The .en suffix indicates models specialized for English, which are faster and more accurate for English content.

Requirements

  • Python 3.12+
  • An audio input device (microphone)

Configuration

You can configure the server using environment variables:

# Set Whisper model
export WHISPER_MODEL=small.en

# Set audio sample rate
export SAMPLE_RATE=44100

# Set maximum recording duration (seconds)
export MAX_DURATION=120

# Then run the server
voice-recorder-mcp

Troubleshooting

Common Issues

  • No audio being recorded: Check your microphone permissions and settings
  • Model download errors: Ensure you have a stable internet connection for the initial model download
  • Integration with Goose: Make sure the command path is correct
  • Audio quality issues: Try adjusting the sample rate (default: 16000)

Contributing

Contributions are welcome!

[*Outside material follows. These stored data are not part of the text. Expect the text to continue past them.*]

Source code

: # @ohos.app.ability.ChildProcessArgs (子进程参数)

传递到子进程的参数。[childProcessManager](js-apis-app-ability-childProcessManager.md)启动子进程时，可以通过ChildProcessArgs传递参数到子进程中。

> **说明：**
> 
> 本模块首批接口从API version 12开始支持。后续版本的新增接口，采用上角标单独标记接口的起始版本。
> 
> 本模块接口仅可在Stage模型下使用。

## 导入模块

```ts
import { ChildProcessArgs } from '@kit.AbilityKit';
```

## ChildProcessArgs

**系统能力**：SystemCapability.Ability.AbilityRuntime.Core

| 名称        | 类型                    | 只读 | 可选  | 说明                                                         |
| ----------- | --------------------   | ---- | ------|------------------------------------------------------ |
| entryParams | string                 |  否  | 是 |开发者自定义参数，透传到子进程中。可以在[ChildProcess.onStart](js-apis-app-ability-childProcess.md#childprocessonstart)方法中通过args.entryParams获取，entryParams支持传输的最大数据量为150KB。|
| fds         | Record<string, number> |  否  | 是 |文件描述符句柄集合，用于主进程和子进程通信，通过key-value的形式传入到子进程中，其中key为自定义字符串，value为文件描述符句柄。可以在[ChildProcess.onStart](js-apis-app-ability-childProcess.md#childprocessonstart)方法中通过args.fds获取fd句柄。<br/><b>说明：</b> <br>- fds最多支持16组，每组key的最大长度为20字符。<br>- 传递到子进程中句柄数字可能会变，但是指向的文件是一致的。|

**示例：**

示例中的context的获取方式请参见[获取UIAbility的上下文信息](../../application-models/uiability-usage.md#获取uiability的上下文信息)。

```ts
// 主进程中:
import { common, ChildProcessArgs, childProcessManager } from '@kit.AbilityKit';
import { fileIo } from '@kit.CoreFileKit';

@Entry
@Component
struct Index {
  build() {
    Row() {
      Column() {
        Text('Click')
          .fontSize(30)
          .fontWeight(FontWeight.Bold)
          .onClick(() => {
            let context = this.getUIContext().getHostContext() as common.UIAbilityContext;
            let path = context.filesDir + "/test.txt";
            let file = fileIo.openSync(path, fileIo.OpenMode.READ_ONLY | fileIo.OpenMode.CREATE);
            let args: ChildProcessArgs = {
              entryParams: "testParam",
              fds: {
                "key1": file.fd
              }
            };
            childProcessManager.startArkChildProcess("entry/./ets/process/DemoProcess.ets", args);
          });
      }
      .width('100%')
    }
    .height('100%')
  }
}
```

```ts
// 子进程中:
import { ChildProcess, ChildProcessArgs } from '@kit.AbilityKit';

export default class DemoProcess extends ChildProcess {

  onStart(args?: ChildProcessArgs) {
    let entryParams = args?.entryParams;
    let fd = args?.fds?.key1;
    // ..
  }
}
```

Please feel free to submit a Pull Request.

  1. Fork the repository
  2. Create your feature branch (git checkout -b feature/amazing-feature)
  3. Commit your changes (git commit -m 'Add some amazing feature')
  4. Push to the branch (git push origin feature/amazing-feature)
  5. Open a Pull Request

License

This project is licensed under the MIT License - see the LICENSE file for details.